**Data records:**
· · · ·

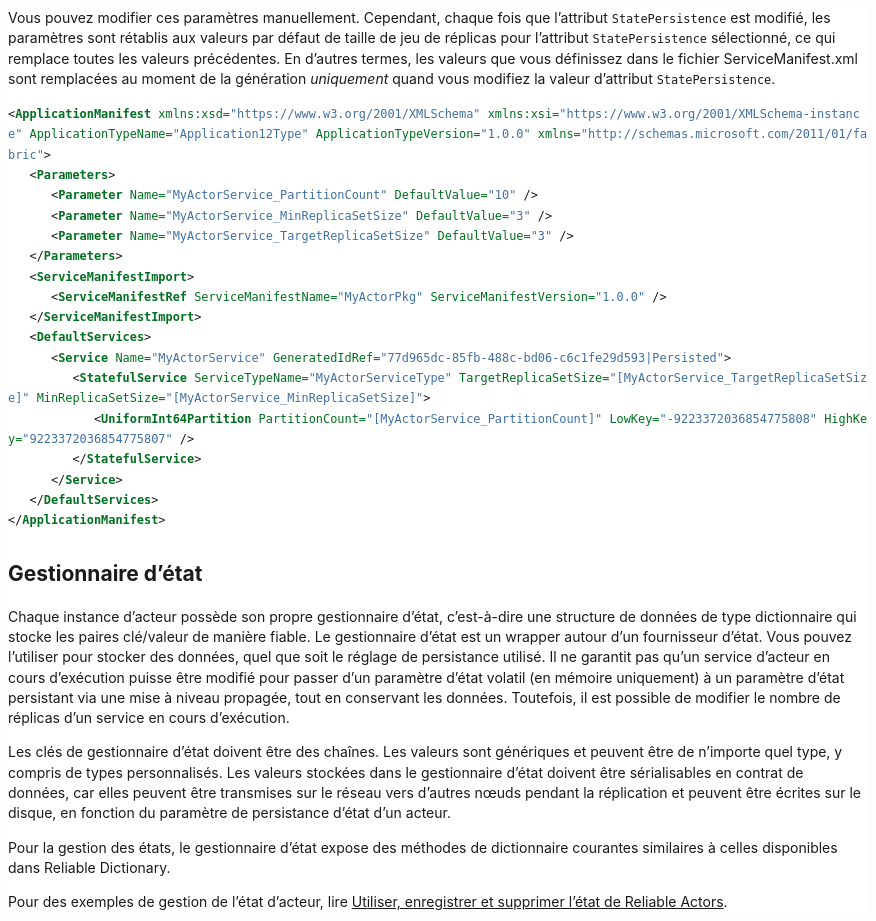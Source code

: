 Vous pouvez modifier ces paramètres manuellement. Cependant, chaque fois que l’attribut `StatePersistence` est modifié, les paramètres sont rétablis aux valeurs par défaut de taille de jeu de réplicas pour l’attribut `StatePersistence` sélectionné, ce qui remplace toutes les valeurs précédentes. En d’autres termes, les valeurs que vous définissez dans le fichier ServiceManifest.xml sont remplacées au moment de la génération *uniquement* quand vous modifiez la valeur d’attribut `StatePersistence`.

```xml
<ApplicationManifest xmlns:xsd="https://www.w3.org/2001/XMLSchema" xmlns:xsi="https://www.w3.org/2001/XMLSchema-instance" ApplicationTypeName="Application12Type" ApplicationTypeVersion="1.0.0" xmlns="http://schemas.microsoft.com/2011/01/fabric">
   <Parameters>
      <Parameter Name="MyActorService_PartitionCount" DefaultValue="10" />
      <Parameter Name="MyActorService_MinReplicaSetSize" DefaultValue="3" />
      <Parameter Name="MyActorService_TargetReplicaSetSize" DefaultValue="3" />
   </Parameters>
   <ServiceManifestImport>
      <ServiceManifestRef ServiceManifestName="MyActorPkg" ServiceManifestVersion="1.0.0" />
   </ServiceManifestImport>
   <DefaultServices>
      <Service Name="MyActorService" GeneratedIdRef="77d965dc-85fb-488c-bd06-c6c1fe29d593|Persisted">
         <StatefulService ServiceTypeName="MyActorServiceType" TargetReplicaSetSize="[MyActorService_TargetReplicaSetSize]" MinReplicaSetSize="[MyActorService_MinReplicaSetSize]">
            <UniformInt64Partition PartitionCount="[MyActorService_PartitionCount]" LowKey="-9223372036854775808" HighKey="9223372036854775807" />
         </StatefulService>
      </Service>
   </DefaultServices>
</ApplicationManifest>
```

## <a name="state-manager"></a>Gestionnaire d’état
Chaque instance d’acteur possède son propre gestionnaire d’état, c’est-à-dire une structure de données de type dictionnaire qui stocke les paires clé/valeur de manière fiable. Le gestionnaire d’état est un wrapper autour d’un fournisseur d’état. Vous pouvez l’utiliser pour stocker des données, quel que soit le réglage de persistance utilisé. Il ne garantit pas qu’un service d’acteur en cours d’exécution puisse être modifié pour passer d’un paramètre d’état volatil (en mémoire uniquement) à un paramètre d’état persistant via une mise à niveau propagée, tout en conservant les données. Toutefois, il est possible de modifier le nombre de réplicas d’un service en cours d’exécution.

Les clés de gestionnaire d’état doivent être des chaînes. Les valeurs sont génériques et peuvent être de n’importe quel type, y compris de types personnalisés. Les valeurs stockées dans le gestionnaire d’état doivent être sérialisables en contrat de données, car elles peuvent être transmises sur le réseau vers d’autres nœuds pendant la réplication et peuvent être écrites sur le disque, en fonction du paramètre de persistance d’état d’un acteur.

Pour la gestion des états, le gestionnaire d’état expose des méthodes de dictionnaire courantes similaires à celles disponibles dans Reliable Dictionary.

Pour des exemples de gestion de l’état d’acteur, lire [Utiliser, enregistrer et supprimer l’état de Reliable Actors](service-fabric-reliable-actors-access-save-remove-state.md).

· · · ·

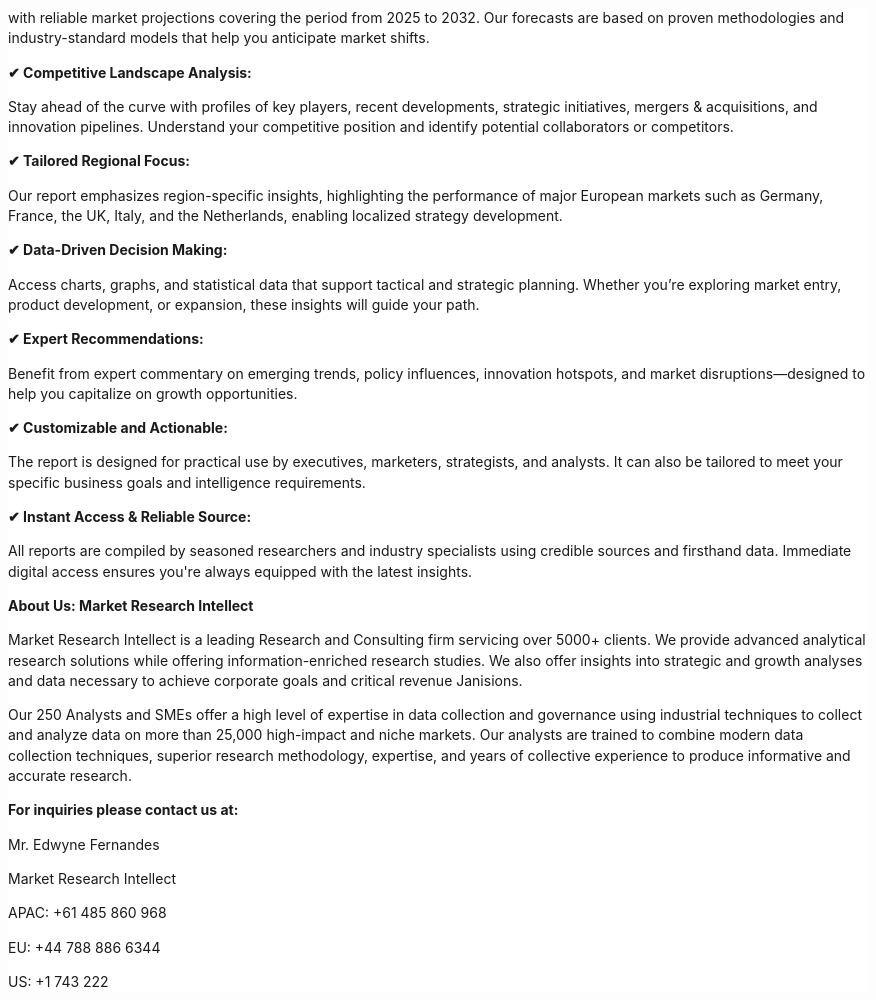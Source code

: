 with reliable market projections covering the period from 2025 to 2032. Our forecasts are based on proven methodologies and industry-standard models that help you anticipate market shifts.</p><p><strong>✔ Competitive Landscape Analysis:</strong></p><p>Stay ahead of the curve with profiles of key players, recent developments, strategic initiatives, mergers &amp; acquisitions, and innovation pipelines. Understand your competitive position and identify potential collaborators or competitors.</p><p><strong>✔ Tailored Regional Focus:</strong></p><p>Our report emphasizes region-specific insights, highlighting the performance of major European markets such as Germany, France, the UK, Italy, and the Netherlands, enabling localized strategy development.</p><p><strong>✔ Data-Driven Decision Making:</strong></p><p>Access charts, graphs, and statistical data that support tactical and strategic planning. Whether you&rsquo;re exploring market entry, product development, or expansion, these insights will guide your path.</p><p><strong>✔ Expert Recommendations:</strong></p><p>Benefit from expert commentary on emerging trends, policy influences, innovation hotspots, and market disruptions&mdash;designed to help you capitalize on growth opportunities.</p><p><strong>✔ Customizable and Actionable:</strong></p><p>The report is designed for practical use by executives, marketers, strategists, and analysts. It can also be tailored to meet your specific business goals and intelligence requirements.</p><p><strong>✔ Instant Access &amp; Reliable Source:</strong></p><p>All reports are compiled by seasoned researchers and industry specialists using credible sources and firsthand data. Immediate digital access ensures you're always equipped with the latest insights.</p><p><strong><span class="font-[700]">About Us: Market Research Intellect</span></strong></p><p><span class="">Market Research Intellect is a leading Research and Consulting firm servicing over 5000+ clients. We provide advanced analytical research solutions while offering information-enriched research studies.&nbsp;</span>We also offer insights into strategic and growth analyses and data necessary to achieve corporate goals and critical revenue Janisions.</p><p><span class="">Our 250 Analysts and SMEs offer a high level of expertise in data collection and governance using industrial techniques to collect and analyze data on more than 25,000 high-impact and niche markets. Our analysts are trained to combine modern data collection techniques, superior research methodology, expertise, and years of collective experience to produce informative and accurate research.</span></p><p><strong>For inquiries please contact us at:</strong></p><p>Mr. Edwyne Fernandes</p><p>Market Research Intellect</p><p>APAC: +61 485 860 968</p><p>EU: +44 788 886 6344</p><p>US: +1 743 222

· · · ·

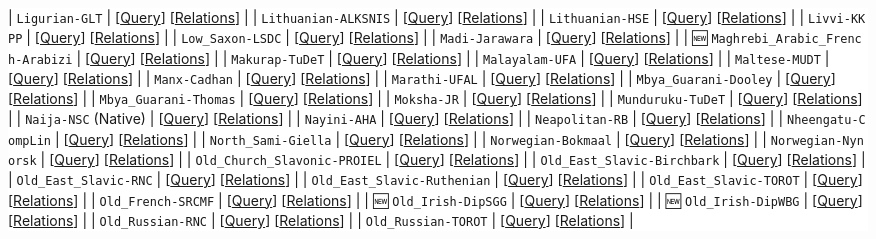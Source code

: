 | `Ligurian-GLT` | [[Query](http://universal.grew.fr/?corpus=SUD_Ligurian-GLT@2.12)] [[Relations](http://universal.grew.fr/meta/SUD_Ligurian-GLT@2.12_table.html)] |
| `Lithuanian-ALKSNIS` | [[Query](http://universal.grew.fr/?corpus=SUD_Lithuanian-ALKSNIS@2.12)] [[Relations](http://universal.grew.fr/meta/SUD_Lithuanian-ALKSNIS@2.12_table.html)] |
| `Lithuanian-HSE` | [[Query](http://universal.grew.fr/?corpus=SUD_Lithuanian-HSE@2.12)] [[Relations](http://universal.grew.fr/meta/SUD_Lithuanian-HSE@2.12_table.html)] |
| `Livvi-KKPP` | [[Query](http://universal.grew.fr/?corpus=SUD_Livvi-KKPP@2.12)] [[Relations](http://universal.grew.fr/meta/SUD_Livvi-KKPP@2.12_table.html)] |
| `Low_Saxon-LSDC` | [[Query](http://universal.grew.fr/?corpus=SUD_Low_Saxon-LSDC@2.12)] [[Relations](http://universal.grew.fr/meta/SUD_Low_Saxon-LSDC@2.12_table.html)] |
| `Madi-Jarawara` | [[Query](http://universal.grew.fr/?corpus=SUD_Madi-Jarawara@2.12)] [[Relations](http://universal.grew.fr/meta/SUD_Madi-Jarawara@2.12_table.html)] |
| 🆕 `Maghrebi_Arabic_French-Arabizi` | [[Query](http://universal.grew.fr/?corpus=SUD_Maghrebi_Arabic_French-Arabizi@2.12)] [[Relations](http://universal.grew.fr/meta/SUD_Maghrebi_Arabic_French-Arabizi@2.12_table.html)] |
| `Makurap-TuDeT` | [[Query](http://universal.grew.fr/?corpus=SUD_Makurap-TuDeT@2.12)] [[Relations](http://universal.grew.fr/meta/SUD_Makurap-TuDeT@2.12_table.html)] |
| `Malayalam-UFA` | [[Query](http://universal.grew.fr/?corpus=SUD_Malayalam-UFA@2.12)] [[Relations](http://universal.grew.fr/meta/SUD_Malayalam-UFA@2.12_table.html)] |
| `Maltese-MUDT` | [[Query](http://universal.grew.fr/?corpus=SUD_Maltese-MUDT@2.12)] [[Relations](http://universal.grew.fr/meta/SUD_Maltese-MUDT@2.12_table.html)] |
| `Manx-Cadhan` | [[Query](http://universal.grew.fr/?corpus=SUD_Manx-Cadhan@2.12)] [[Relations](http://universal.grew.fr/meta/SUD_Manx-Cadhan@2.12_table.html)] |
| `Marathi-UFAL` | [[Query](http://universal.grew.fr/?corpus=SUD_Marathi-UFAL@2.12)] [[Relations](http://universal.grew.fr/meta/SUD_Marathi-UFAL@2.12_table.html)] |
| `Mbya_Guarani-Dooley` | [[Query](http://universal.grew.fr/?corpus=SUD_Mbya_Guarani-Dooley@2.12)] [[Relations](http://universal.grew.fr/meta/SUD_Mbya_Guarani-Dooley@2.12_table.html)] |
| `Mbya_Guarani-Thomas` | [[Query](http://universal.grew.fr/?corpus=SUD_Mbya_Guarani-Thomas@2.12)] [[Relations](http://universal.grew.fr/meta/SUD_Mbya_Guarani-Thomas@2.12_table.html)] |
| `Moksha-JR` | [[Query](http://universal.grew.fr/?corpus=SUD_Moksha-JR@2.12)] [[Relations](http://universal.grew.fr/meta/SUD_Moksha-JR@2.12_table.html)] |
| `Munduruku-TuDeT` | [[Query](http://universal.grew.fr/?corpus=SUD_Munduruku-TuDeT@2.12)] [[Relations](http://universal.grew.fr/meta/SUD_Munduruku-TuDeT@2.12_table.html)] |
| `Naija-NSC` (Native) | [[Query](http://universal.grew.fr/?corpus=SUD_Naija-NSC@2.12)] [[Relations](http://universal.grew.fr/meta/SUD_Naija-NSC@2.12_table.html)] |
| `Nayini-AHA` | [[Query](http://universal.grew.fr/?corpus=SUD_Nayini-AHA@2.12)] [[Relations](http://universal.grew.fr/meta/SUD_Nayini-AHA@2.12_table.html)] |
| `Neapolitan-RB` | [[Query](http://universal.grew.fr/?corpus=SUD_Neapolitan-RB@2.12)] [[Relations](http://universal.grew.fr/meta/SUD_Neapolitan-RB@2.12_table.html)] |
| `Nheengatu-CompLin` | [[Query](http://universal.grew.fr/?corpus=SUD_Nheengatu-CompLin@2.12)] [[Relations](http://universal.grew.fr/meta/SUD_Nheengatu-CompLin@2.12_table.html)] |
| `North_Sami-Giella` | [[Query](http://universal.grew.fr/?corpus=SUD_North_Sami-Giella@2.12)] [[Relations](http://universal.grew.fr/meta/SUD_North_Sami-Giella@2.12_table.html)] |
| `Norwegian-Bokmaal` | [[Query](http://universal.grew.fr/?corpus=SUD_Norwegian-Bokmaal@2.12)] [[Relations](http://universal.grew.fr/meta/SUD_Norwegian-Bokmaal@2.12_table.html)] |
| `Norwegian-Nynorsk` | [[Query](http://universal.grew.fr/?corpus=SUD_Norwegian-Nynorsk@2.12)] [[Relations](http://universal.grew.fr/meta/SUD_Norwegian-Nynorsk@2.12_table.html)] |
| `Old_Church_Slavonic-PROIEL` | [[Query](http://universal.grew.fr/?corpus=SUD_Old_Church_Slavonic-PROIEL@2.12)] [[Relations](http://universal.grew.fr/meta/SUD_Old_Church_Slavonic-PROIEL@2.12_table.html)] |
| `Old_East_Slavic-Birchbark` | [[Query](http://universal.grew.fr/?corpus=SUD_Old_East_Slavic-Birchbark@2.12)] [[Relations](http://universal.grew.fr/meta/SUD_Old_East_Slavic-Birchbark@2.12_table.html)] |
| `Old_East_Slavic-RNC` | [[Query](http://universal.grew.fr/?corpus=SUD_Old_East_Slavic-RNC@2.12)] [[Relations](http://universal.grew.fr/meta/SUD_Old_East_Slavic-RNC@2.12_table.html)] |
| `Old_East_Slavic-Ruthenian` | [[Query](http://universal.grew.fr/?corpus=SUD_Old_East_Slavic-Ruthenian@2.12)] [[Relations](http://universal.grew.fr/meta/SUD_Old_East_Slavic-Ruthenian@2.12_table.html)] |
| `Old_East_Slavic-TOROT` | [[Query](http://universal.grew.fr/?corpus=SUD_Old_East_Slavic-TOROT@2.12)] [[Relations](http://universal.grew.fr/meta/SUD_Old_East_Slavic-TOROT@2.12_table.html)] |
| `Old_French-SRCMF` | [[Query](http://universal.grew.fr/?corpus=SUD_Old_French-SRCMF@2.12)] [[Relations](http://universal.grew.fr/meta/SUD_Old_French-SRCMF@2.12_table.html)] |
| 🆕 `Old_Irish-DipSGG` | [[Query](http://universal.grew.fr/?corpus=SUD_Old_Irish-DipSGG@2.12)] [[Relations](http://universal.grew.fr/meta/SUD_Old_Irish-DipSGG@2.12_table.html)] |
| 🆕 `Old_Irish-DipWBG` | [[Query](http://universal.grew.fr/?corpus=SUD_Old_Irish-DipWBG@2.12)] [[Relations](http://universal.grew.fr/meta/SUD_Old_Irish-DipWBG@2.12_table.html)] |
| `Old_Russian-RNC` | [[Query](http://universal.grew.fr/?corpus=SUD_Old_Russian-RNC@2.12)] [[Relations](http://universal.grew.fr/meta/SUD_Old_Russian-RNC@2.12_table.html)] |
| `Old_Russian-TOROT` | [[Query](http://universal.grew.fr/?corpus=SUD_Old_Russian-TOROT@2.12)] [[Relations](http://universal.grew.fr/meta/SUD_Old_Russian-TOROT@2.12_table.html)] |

· · · ·

**Exercise description:**
Throughout the material above, find every line holding "DefaultValue" and copy it.

**Written answer:**
      <Parameter Name="MyActorService_PartitionCount" DefaultValue="10" />
      <Parameter Name="MyActorService_MinReplicaSetSize" DefaultValue="3" />
      <Parameter Name="MyActorService_TargetReplicaSetSize" DefaultValue="3" />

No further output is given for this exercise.